Work required:
Set down each entry as it stands. Skip the pictures.

Data to use:
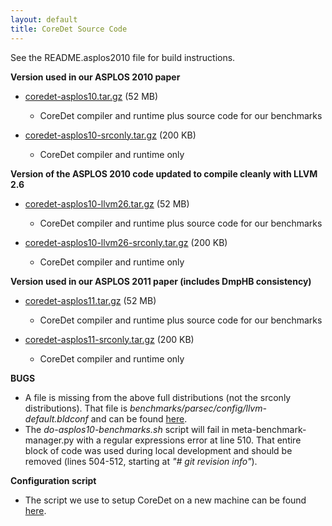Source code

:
 ```yaml
---
layout: default
title: CoreDet Source Code
---
```

See the README.asplos2010 file for build instructions.

**Version used in our ASPLOS 2010 paper**

-   [coredet-asplos10.tar.gz](http://www.cs.washington.edu/homes/tbergan/code/coredet-asplos10.tar.gz)
    (52 MB)
    -   CoreDet compiler and runtime plus source code for our benchmarks

-   [coredet-asplos10-srconly.tar.gz](http://www.cs.washington.edu/homes/tbergan/code/coredet-asplos10-srconly.tar.gz)
    (200 KB)
    -   CoreDet compiler and runtime only

**Version of the ASPLOS 2010 code updated to compile cleanly with LLVM
2.6**

-   [coredet-asplos10-llvm26.tar.gz](http://www.cs.washington.edu/homes/tbergan/code/coredet-asplos10-llvm26.tar.gz)
    (52 MB)
    -   CoreDet compiler and runtime plus source code for our benchmarks

-   [coredet-asplos10-llvm26-srconly.tar.gz](http://www.cs.washington.edu/homes/tbergan/code/coredet-asplos10-llvm26-srconly.tar.gz)
    (200 KB)
    -   CoreDet compiler and runtime only

**Version used in our ASPLOS 2011 paper (includes DmpHB consistency)**

-   [coredet-asplos11.tar.gz](http://www.cs.washington.edu/homes/tbergan/code/coredet-asplos11.tar.gz)
    (52 MB)
    -   CoreDet compiler and runtime plus source code for our benchmarks

-   [coredet-asplos11-srconly.tar.gz](http://www.cs.washington.edu/homes/tbergan/code/coredet-asplos11-srconly.tar.gz)
    (200 KB)
    -   CoreDet compiler and runtime only

**BUGS**

-   A file is missing from the above full distributions (not the srconly
    distributions). That file is
    *benchmarks/parsec/config/llvm-default.bldconf* and can be found
    [here](http://www.cs.washington.edu/homes/tbergan/code/coredet-missing/llvm-default.bldconf).
-   The *do-asplos10-benchmarks.sh* script will fail in
    meta-benchmark-manager.py with a regular expressions error at line
    510. That entire block of code was used during local development and
    should be removed (lines 504-512, starting at *"\# git revision
    info"*).

**Configuration script**

-   The script we use to setup CoreDet on a new machine can be found
    [here](http://www.cs.washington.edu/homes/tbergan/code/coredet-missing/coredet-setuphost).

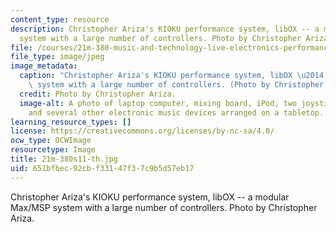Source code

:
 ```yaml
---
content_type: resource
description: Christopher Ariza's KIOKU performance system, libOX -- a modular Max/MSP
  system with a large number of controllers. Photo by Christopher Ariza.
file: /courses/21m-380-music-and-technology-live-electronics-performance-practices-spring-2011/651bfbec92cbf33147f37c9b5d57eb17_21m-380s11-th.jpg
file_type: image/jpeg
image_metadata:
  caption: "Christopher Ariza's KIOKU performance system, libOX \u2014 a modular Max/MSP\
    \ system with a large number of controllers. (Photo by Christopher Ariza.)"
  credit: Photo by Christopher Ariza.
  image-alt: A photo of laptop computer, mixing board, iPod, two joystick controllers
    and several other electronic music devices arranged on a tabletop.
learning_resource_types: []
license: https://creativecommons.org/licenses/by-nc-sa/4.0/
ocw_type: OCWImage
resourcetype: Image
title: 21m-380s11-th.jpg
uid: 651bfbec-92cb-f331-47f3-7c9b5d57eb17
---
```

Christopher Ariza's KIOKU performance system, libOX -- a modular Max/MSP system with a large number of controllers. Photo by Christopher Ariza.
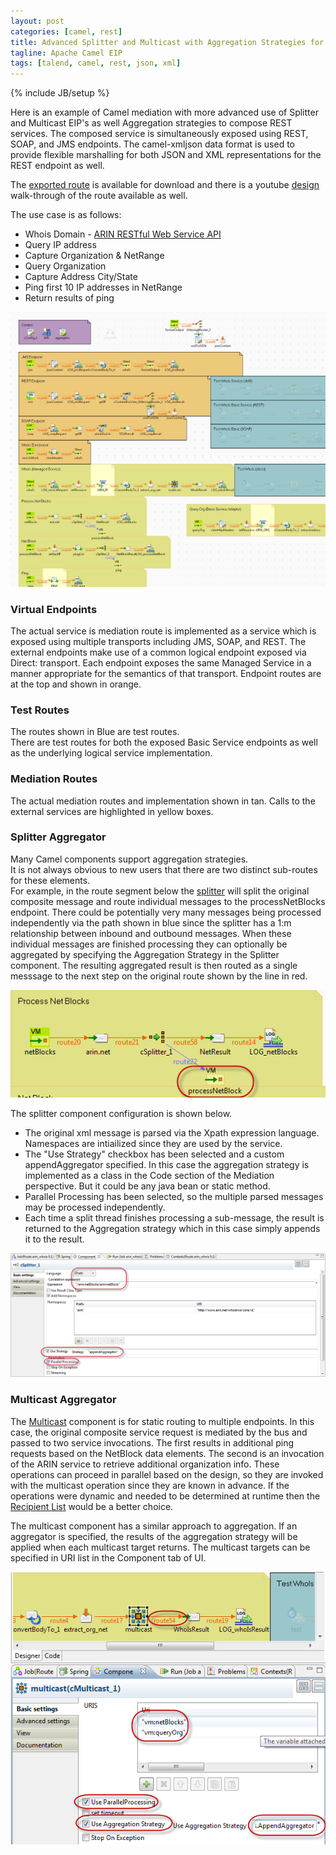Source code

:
```yaml
---
layout: post
categories: [camel, rest]
title: Advanced Splitter and Multicast with Aggregation Strategies for REST Composition
tagline: Apache Camel EIP
tags: [talend, camel, rest, json, xml]
---
```

{% include JB/setup %}

Here is an example of Camel mediation with more advanced use of Splitter and Multicast EIP's as well Aggregation strategies to compose REST services.
The composed service is simultaneously exposed using REST, SOAP, and JMS endpoints.
The camel-xmljson data format is used to provide flexible marshalling for both JSON and XML representations for the REST endpoint as well.
 
The [exported route] is available for download and there is a youtube [design] walk-through of the route available as well.

The use case is as follows:

* Whois Domain - [ARIN RESTful Web Service API][arin]
* Query IP address
* Capture Organization & NetRange
* Query Organization
* Capture Address City/State
* Ping first 10 IP addresses in NetRange
* Return results of ping

![Splitter-Multicast-REST](/talend/camel/splitter-multicast-rest/arin_whoIs.png)

### Virtual Endpoints

The actual service is mediation route is implemented as a service which is exposed using multiple transports including JMS, SOAP, and REST.
The external endpoints make use of a common logical endpoint exposed via Direct: transport.
Each endpoint exposes the same Managed Service in a manner appropriate for the semantics of that transport.
Endpoint routes are at the top and shown in orange.

### Test Routes

The routes shown in Blue are test routes.  
There are test routes for both the exposed Basic Service endpoints as well as the underlying logical service implementation.

### Mediation Routes

The actual mediation routes and implementation shown in tan.
Calls to the external services are highlighted in yellow boxes.

### Splitter Aggregator

Many Camel components support aggregation strategies.  
It is not always obvious to new users that there are two distinct sub-routes for these elements.  
For example, in the route segment below the [splitter] will split the original composite message and route individual messages to the processNetBlocks endpoint.
There could be potentially very many messages being processed independently via the path shown in blue since the splitter has a 1:m relationship between inbound and outbound messages.
When these individual messages are finished processing they can optionally be aggregated by specifying the Aggregation Strategy in the Splitter component.
The resulting aggregated result is then routed as a single messsage to the next step on the original route shown by the line in red.

![Splitter](/talend/camel/splitter-multicast-rest/splitter.png)

The splitter component configuration is shown below.

* The original xml message is parsed via the Xpath expression language.   Namespaces are intiailized since they are used by the service.
* The "Use Strategy" checkbox has been selected and a custom appendAggregator specified.  In this case the aggregation strategy is implemented as a class in the Code section of the Mediation perspective.  But it could be any java bean or static method.
* Parallel Processing has been selected, so the multiple parsed messages may be processed independently.
* Each time a split thread finishes processing a sub-message, the result is returned to the Aggregation strategy which in this case simply appends it to the result.

![Splitter](/talend/camel/splitter-multicast-rest/splitter-config.png)

### Multicast Aggregator

The [Multicast] component is for static routing to multiple endpoints.
In this case, the original composite service request is mediated by the bus and passed to two service invocations.
The first results in additional ping requests based on the NetBlock data elements.
The second is an invocation of the ARIN service to retrieve additional organization info.
These operations can proceed in parallel based on the design, so they are invoked with the multicast operation since they are known in advance.
If the operations were dynamic and needed to be determined at runtime then the [Recipient List] would be a better choice.

The multicast component has a similar approach to aggregation.
If an aggregator is specified, the results of the aggregation strategy will be applied when each multicast target returns.
The multicast targets can be specified in URI list in the Component tab of UI.

![Multicast](/talend/camel/splitter-multicast-rest/multicast.png)

[exported route]: /talend/camel/splitter-multicast-rest/arin_whois.zip
[design]: http://www.youtube.com/watch?v=e4W14jcKRyg
[arin]: https://www.arin.net/resources/whoisrws/whois_api.html
[splitter]: http://camel.apache.org/splitter.html
[Multicast]: http://camel.apache.org/multicast.html
[Recipient List]: http://camel.apache.org/recipient-list.html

Result of this task:
Source code

:
 ```yaml
---
layout: default
title: CoreDet Source Code
---
```

See the README.asplos2010 file for build instructions.

**Version used in our ASPLOS 2010 paper**

-   [coredet-asplos10.tar.gz](http://www.cs.washington.edu/homes/tbergan/code/coredet-asplos10.tar.gz)
    (52 MB)
    -   CoreDet compiler and runtime plus source code for our benchmarks

-   [coredet-asplos10-srconly.tar.gz](http://www.cs.washington.edu/homes/tbergan/code/coredet-asplos10-srconly.tar.gz)
    (200 KB)
    -   CoreDet compiler and runtime only

**Version of the ASPLOS 2010 code updated to compile cleanly with LLVM
2.6**

-   [coredet-asplos10-llvm26.tar.gz](http://www.cs.washington.edu/homes/tbergan/code/coredet-asplos10-llvm26.tar.gz)
    (52 MB)
    -   CoreDet compiler and runtime plus source code for our benchmarks

-   [coredet-asplos10-llvm26-srconly.tar.gz](http://www.cs.washington.edu/homes/tbergan/code/coredet-asplos10-llvm26-srconly.tar.gz)
    (200 KB)
    -   CoreDet compiler and runtime only

**Version used in our ASPLOS 2011 paper (includes DmpHB consistency)**

-   [coredet-asplos11.tar.gz](http://www.cs.washington.edu/homes/tbergan/code/coredet-asplos11.tar.gz)
    (52 MB)
    -   CoreDet compiler and runtime plus source code for our benchmarks

-   [coredet-asplos11-srconly.tar.gz](http://www.cs.washington.edu/homes/tbergan/code/coredet-asplos11-srconly.tar.gz)
    (200 KB)
    -   CoreDet compiler and runtime only

**BUGS**

-   A file is missing from the above full distributions (not the srconly
    distributions). That file is
    *benchmarks/parsec/config/llvm-default.bldconf* and can be found
    [here](http://www.cs.washington.edu/homes/tbergan/code/coredet-missing/llvm-default.bldconf).
-   The *do-asplos10-benchmarks.sh* script will fail in
    meta-benchmark-manager.py with a regular expressions error at line
    510. That entire block of code was used during local development and
    should be removed (lines 504-512, starting at *"\# git revision
    info"*).

**Configuration script**

-   The script we use to setup CoreDet on a new machine can be found
    [here](http://www.cs.washington.edu/homes/tbergan/code/coredet-missing/coredet-setuphost).

Source code

:
 ```yaml
---
content_type: resource
description: Christopher Ariza's KIOKU performance system, libOX -- a modular Max/MSP
  system with a large number of controllers. Photo by Christopher Ariza.
file: /courses/21m-380-music-and-technology-live-electronics-performance-practices-spring-2011/651bfbec92cbf33147f37c9b5d57eb17_21m-380s11-th.jpg
file_type: image/jpeg
image_metadata:
  caption: "Christopher Ariza's KIOKU performance system, libOX \u2014 a modular Max/MSP\
    \ system with a large number of controllers. (Photo by Christopher Ariza.)"
  credit: Photo by Christopher Ariza.
  image-alt: A photo of laptop computer, mixing board, iPod, two joystick controllers
    and several other electronic music devices arranged on a tabletop.
learning_resource_types: []
license: https://creativecommons.org/licenses/by-nc-sa/4.0/
ocw_type: OCWImage
resourcetype: Image
title: 21m-380s11-th.jpg
uid: 651bfbec-92cb-f331-47f3-7c9b5d57eb17
---
```

Christopher Ariza's KIOKU performance system, libOX -- a modular Max/MSP system with a large number of controllers. Photo by Christopher Ariza.
Source code

:
```yaml
---
layout: post
categories: [camel, rest]
title: Advanced Splitter and Multicast with Aggregation Strategies for REST Composition
tagline: Apache Camel EIP
tags: [talend, camel, rest, json, xml]
---
```

{% include JB/setup %}

Here is an example of Camel mediation with more advanced use of Splitter and Multicast EIP's as well Aggregation strategies to compose REST services.
The composed service is simultaneously exposed using REST, SOAP, and JMS endpoints.
The camel-xmljson data format is used to provide flexible marshalling for both JSON and XML representations for the REST endpoint as well.
 
The [exported route] is available for download and there is a youtube [design] walk-through of the route available as well.

The use case is as follows:

* Whois Domain - [ARIN RESTful Web Service API][arin]
* Query IP address
* Capture Organization & NetRange
* Query Organization
* Capture Address City/State
* Ping first 10 IP addresses in NetRange
* Return results of ping

![Splitter-Multicast-REST](/talend/camel/splitter-multicast-rest/arin_whoIs.png)

### Virtual Endpoints

The actual service is mediation route is implemented as a service which is exposed using multiple transports including JMS, SOAP, and REST.
The external endpoints make use of a common logical endpoint exposed via Direct: transport.
Each endpoint exposes the same Managed Service in a manner appropriate for the semantics of that transport.
Endpoint routes are at the top and shown in orange.

### Test Routes

The routes shown in Blue are test routes.  
There are test routes for both the exposed Basic Service endpoints as well as the underlying logical service implementation.

### Mediation Routes

The actual mediation routes and implementation shown in tan.
Calls to the external services are highlighted in yellow boxes.

### Splitter Aggregator

Many Camel components support aggregation strategies.  
It is not always obvious to new users that there are two distinct sub-routes for these elements.  
For example, in the route segment below the [splitter] will split the original composite message and route individual messages to the processNetBlocks endpoint.
There could be potentially very many messages being processed independently via the path shown in blue since the splitter has a 1:m relationship between inbound and outbound messages.
When these individual messages are finished processing they can optionally be aggregated by specifying the Aggregation Strategy in the Splitter component.
The resulting aggregated result is then routed as a single messsage to the next step on the original route shown by the line in red.

![Splitter](/talend/camel/splitter-multicast-rest/splitter.png)

The splitter component configuration is shown below.

* The original xml message is parsed via the Xpath expression language.   Namespaces are intiailized since they are used by the service.
* The "Use Strategy" checkbox has been selected and a custom appendAggregator specified.  In this case the aggregation strategy is implemented as a class in the Code section of the Mediation perspective.  But it could be any java bean or static method.
* Parallel Processing has been selected, so the multiple parsed messages may be processed independently.
* Each time a split thread finishes processing a sub-message, the result is returned to the Aggregation strategy which in this case simply appends it to the result.

![Splitter](/talend/camel/splitter-multicast-rest/splitter-config.png)

### Multicast Aggregator

The [Multicast] component is for static routing to multiple endpoints.
In this case, the original composite service request is mediated by the bus and passed to two service invocations.
The first results in additional ping requests based on the NetBlock data elements.
The second is an invocation of the ARIN service to retrieve additional organization info.
These operations can proceed in parallel based on the design, so they are invoked with the multicast operation since they are known in advance.
If the operations were dynamic and needed to be determined at runtime then the [Recipient List] would be a better choice.

The multicast component has a similar approach to aggregation.
If an aggregator is specified, the results of the aggregation strategy will be applied when each multicast target returns.
The multicast targets can be specified in URI list in the Component tab of UI.

![Multicast](/talend/camel/splitter-multicast-rest/multicast.png)

[exported route]: /talend/camel/splitter-multicast-rest/arin_whois.zip
[design]: http://www.youtube.com/watch?v=e4W14jcKRyg
[arin]: https://www.arin.net/resources/whoisrws/whois_api.html
[splitter]: http://camel.apache.org/splitter.html
[Multicast]: http://camel.apache.org/multicast.html
[Recipient List]: http://camel.apache.org/recipient-list.html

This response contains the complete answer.